◆ **Directions for this task**
When the line with "[01:22:10.800 / ?t=4930]" is reached, include it and stop; before that, copy each line of the listing exactly from the first.

◆ **Data extracts**

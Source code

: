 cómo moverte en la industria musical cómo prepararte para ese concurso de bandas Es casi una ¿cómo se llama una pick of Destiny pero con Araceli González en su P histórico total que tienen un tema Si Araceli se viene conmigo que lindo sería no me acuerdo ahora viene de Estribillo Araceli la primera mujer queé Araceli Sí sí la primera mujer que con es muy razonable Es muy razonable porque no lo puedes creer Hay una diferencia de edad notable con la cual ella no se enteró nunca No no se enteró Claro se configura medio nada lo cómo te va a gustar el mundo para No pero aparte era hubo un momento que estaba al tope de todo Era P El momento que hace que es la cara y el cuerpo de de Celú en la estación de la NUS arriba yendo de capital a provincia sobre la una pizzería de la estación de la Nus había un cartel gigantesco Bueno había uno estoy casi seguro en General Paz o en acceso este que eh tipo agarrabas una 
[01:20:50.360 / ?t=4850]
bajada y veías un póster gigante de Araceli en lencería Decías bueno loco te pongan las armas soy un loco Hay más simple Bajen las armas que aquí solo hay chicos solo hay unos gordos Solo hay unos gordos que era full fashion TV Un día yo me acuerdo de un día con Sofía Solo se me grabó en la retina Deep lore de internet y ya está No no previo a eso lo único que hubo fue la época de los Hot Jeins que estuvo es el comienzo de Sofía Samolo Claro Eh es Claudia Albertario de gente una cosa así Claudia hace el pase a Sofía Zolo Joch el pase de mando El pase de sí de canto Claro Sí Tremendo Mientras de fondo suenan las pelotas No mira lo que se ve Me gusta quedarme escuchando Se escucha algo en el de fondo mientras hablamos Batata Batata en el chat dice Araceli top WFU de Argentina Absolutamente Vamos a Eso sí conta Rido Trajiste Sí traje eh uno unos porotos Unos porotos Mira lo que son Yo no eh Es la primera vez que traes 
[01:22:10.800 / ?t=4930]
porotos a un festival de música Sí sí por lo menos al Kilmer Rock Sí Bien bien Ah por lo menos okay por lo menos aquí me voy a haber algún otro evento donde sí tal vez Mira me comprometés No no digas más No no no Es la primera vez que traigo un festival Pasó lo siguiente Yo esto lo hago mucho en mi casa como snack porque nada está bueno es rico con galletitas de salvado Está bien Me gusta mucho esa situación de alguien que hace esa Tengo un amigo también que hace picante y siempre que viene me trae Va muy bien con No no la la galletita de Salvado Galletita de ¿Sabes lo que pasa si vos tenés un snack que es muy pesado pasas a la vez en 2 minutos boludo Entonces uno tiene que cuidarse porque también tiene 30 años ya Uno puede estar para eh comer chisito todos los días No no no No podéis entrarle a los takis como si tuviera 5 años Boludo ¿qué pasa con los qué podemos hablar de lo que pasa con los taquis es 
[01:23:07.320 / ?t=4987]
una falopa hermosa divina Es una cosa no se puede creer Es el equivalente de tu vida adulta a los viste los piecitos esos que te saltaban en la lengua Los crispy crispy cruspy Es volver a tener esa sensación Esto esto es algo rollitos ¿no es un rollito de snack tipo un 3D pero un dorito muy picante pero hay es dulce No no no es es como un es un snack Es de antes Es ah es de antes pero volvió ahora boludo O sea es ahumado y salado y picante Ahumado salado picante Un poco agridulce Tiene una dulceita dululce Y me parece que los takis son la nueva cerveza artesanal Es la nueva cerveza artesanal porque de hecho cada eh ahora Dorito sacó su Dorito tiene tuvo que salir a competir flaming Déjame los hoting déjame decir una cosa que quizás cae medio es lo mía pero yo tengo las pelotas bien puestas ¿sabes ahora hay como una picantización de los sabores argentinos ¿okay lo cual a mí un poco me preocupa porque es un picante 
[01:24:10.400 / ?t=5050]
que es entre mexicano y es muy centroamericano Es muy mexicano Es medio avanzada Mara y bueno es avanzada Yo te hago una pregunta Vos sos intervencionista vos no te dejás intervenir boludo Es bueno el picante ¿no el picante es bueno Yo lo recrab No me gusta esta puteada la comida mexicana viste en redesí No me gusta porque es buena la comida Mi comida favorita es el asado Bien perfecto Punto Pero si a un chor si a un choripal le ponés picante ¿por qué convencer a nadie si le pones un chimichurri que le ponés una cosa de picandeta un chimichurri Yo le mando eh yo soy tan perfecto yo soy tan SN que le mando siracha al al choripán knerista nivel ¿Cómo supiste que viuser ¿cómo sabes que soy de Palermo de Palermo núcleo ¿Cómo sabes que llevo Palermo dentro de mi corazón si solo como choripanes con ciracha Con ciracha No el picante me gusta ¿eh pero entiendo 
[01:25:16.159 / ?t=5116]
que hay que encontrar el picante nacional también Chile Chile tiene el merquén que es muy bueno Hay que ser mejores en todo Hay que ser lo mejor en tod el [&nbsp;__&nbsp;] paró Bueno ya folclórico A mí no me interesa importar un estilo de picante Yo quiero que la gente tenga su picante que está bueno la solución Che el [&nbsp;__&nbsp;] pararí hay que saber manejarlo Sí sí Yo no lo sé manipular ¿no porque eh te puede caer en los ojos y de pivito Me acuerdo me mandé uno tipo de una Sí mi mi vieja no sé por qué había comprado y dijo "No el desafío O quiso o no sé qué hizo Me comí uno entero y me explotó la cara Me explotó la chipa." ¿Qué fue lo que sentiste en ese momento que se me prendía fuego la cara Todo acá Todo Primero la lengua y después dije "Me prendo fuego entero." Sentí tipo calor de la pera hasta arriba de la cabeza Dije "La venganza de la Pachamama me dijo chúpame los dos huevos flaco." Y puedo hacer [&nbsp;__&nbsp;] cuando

◆ **Solution for this exercise**
Source code

: cómo moverte en la industria musical cómo prepararte para ese concurso de bandas Es casi una ¿cómo se llama una pick of Destiny pero con Araceli González en su P histórico total que tienen un tema Si Araceli se viene conmigo que lindo sería no me acuerdo ahora viene de Estribillo Araceli la primera mujer queé Araceli Sí sí la primera mujer que con es muy razonable Es muy razonable porque no lo puedes creer Hay una diferencia de edad notable con la cual ella no se enteró nunca No no se enteró Claro se configura medio nada lo cómo te va a gustar el mundo para No pero aparte era hubo un momento que estaba al tope de todo Era P El momento que hace que es la cara y el cuerpo de de Celú en la estación de la NUS arriba yendo de capital a provincia sobre la una pizzería de la estación de la Nus había un cartel gigantesco Bueno había uno estoy casi seguro en General Paz o en acceso este que eh tipo agarrabas una 
[01:20:50.360 / ?t=4850]
bajada y veías un póster gigante de Araceli en lencería Decías bueno loco te pongan las armas soy un loco Hay más simple Bajen las armas que aquí solo hay chicos solo hay unos gordos Solo hay unos gordos que era full fashion TV Un día yo me acuerdo de un día con Sofía Solo se me grabó en la retina Deep lore de internet y ya está No no previo a eso lo único que hubo fue la época de los Hot Jeins que estuvo es el comienzo de Sofía Samolo Claro Eh es Claudia Albertario de gente una cosa así Claudia hace el pase a Sofía Zolo Joch el pase de mando El pase de sí de canto Claro Sí Tremendo Mientras de fondo suenan las pelotas No mira lo que se ve Me gusta quedarme escuchando Se escucha algo en el de fondo mientras hablamos Batata Batata en el chat dice Araceli top WFU de Argentina Absolutamente Vamos a Eso sí conta Rido Trajiste Sí traje eh uno unos porotos Unos porotos Mira lo que son Yo no eh Es la primera vez que traes 
[01:22:10.800 / ?t=4930]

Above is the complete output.